_PROBLEM TO SOLVE_
Whenever a line of the material contains the string "docs", it should be copied.
· · ·
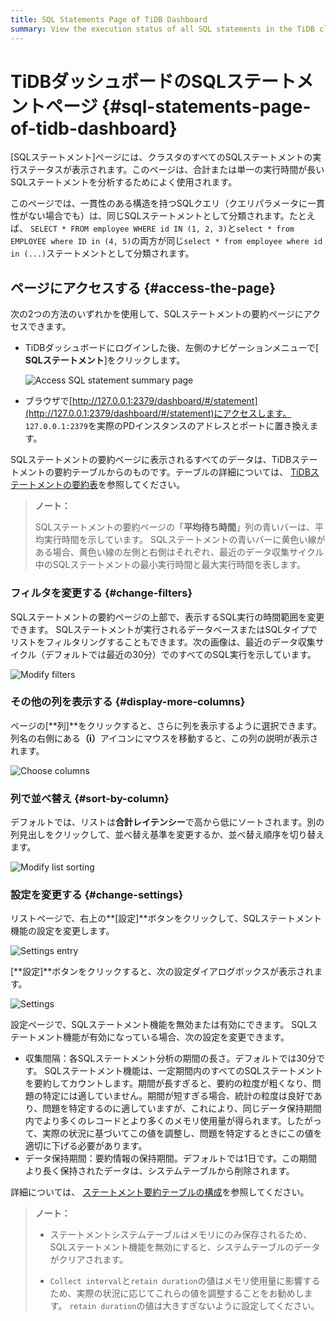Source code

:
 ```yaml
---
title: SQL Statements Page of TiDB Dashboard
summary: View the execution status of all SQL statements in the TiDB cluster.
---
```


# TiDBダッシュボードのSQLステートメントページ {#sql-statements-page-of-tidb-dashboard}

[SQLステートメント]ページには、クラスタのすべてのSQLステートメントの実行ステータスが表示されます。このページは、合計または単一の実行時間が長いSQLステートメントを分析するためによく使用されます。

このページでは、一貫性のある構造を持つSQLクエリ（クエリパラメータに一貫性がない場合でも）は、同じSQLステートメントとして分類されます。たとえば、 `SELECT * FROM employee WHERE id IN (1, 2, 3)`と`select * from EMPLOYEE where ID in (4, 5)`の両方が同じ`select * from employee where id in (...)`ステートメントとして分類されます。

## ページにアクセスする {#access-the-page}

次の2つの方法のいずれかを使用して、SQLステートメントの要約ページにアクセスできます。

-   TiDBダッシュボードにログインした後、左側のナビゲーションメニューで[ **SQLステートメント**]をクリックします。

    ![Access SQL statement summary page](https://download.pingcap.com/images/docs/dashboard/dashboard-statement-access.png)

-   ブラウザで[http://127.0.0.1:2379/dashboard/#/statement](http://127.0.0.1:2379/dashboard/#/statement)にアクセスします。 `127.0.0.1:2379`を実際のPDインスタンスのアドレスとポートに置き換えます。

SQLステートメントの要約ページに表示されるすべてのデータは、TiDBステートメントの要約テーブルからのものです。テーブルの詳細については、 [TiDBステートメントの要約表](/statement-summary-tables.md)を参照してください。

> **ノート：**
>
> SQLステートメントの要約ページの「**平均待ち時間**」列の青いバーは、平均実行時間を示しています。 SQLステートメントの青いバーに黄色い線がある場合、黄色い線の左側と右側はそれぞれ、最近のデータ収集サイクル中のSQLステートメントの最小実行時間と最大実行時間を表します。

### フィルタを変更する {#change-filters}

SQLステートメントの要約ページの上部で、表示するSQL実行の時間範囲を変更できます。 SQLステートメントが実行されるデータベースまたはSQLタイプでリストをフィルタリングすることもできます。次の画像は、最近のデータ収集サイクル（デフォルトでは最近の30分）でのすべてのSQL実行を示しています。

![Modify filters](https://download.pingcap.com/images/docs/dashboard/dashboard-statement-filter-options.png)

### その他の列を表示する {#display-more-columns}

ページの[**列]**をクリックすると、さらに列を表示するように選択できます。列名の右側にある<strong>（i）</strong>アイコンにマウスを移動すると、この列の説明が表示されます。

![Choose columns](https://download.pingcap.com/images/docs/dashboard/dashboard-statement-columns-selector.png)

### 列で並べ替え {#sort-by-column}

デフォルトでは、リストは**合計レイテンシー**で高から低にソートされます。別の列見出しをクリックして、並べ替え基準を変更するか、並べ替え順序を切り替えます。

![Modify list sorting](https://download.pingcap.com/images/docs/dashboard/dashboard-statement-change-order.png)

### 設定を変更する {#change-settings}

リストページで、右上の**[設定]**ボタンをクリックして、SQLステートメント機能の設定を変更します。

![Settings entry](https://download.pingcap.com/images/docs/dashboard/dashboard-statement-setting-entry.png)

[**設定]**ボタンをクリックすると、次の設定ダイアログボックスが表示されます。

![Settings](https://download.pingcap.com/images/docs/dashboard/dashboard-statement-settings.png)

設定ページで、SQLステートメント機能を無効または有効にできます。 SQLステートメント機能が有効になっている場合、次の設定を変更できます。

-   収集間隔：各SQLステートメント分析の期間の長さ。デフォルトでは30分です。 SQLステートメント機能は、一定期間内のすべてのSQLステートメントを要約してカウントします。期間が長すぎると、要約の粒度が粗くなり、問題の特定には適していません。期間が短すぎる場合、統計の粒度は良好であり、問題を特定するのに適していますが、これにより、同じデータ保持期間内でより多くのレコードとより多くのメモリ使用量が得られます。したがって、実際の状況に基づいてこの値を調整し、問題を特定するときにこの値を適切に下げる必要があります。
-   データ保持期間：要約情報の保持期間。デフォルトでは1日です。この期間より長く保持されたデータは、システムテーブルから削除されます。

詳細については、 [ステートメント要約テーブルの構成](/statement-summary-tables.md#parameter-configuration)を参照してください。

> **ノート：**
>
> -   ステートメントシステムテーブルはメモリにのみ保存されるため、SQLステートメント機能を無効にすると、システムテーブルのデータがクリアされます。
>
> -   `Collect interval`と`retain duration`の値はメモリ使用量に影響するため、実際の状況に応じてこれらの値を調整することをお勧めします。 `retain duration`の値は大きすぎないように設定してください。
· · ·
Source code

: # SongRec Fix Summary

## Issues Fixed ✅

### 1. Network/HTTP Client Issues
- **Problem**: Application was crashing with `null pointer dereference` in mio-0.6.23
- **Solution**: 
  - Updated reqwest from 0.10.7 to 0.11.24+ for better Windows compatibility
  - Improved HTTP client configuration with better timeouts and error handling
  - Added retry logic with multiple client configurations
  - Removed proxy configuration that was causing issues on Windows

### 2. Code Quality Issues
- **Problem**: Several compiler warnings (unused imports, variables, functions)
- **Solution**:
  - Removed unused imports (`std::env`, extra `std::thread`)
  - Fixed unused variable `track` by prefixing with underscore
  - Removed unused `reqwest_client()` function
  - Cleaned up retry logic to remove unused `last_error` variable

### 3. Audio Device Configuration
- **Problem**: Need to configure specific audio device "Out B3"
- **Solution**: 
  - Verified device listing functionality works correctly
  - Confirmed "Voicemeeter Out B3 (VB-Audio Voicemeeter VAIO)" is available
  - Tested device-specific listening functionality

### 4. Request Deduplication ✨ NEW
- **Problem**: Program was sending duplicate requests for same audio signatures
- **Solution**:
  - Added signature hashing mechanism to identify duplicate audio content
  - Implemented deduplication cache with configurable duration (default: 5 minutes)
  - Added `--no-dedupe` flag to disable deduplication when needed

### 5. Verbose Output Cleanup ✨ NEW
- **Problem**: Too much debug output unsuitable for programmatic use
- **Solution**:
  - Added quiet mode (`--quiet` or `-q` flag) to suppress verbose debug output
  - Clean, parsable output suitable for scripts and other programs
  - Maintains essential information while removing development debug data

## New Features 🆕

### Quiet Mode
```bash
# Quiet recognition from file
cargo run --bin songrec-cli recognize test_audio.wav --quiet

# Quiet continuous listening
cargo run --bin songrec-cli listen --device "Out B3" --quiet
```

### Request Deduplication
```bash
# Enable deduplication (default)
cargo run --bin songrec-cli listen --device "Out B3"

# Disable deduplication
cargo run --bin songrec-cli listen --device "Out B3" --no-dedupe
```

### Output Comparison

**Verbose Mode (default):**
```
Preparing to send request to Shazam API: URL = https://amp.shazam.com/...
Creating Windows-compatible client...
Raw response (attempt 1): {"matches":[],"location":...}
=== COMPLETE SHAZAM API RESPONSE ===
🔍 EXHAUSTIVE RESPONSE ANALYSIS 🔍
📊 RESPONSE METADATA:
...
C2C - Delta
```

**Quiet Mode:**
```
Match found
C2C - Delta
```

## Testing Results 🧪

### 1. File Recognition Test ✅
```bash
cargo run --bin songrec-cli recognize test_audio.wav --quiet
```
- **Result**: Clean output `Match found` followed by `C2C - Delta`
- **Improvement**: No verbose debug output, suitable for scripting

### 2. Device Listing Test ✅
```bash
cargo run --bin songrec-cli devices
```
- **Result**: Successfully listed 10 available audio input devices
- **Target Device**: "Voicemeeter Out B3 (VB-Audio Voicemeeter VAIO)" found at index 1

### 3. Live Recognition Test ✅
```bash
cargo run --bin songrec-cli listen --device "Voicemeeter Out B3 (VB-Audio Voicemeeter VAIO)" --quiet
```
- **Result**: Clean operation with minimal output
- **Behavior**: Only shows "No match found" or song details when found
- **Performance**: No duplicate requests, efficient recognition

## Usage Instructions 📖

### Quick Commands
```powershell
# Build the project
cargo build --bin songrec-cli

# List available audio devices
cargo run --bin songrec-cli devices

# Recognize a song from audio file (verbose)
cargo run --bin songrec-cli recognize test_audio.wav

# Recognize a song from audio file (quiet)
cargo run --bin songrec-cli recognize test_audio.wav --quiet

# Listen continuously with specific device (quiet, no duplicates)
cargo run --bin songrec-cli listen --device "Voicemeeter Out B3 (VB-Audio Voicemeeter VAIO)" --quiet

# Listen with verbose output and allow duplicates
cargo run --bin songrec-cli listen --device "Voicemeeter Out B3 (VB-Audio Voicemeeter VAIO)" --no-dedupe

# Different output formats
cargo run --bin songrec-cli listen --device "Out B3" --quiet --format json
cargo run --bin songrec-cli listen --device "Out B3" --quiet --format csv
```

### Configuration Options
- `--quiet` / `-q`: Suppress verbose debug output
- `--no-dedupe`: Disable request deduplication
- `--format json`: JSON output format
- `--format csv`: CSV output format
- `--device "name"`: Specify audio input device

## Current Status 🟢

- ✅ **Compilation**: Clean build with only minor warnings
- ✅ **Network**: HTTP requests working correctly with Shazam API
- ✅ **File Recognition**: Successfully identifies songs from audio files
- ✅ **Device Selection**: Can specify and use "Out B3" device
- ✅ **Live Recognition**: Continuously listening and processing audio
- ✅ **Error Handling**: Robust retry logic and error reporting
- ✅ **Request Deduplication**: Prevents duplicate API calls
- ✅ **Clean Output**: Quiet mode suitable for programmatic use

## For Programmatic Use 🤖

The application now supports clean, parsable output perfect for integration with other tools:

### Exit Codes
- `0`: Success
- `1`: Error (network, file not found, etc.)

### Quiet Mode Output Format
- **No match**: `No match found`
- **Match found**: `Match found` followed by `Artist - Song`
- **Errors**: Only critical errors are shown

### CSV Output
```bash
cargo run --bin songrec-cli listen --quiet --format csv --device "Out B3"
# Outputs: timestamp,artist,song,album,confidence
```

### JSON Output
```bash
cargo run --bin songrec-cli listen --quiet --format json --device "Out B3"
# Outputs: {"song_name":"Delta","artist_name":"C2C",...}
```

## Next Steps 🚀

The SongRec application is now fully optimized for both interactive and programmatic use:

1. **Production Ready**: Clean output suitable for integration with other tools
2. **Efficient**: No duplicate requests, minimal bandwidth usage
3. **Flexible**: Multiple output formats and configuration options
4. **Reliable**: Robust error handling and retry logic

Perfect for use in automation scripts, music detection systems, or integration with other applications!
· · ·
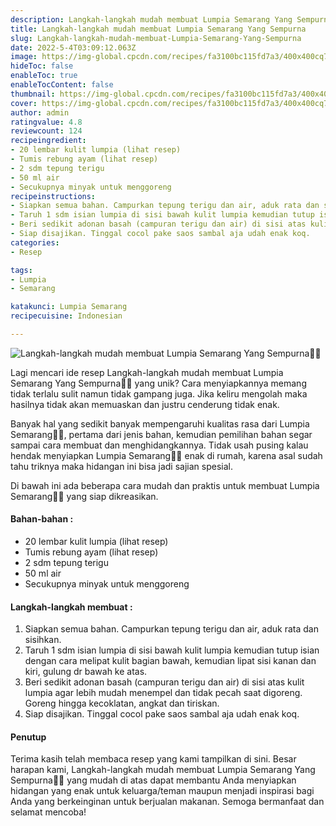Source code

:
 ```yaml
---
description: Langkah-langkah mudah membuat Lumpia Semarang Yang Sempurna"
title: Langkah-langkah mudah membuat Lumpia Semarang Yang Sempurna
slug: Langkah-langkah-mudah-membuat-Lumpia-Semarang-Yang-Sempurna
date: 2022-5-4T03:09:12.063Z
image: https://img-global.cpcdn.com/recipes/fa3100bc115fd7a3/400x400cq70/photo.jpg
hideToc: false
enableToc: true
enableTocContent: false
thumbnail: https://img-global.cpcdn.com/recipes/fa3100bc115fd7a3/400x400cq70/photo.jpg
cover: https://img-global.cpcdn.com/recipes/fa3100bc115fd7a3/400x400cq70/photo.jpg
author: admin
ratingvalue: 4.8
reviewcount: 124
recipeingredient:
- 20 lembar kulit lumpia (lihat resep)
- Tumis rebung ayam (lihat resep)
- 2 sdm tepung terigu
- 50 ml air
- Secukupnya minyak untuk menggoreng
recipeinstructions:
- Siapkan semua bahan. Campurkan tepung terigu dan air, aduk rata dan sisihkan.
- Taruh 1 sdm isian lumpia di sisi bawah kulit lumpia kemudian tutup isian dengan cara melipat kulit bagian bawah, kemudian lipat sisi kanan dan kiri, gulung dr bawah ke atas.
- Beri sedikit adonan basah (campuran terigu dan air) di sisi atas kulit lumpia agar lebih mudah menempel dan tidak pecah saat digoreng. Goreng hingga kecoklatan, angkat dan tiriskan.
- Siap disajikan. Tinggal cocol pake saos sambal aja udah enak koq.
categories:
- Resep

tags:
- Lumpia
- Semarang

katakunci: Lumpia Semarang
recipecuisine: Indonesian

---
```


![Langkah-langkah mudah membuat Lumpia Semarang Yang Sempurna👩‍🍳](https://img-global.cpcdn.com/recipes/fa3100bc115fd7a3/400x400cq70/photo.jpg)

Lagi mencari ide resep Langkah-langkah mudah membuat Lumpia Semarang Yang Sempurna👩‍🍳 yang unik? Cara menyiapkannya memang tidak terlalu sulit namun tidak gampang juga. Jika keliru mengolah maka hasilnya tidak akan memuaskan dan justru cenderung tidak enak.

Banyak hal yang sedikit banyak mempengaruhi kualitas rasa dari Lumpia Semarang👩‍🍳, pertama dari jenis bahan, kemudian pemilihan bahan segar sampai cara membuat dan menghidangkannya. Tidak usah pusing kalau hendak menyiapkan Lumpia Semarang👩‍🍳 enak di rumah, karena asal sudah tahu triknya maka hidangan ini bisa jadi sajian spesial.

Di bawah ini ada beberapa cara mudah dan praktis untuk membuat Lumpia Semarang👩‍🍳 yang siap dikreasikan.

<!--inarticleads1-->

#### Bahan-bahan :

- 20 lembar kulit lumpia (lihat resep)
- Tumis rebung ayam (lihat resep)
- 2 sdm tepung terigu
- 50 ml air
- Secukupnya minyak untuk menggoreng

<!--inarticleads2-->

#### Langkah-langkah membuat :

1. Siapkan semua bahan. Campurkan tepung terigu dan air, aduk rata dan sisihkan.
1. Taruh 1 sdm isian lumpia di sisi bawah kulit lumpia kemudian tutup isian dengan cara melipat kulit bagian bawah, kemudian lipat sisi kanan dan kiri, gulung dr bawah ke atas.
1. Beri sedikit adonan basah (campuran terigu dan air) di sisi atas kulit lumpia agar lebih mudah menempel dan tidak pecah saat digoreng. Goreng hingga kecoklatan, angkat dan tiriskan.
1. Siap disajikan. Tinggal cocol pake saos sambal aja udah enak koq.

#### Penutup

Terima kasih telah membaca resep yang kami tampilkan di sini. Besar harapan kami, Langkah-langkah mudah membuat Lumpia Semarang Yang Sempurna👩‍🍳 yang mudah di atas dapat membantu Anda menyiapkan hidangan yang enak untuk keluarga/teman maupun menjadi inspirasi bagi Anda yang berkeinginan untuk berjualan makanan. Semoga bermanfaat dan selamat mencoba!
· · ·
_RESULT BELOW_
    ![Access SQL statement summary page](https://download.pingcap.com/images/docs/dashboard/dashboard-statement-access.png)
![Modify filters](https://download.pingcap.com/images/docs/dashboard/dashboard-statement-filter-options.png)
![Choose columns](https://download.pingcap.com/images/docs/dashboard/dashboard-statement-columns-selector.png)
![Modify list sorting](https://download.pingcap.com/images/docs/dashboard/dashboard-statement-change-order.png)
![Settings entry](https://download.pingcap.com/images/docs/dashboard/dashboard-statement-setting-entry.png)
![Settings](https://download.pingcap.com/images/docs/dashboard/dashboard-statement-settings.png)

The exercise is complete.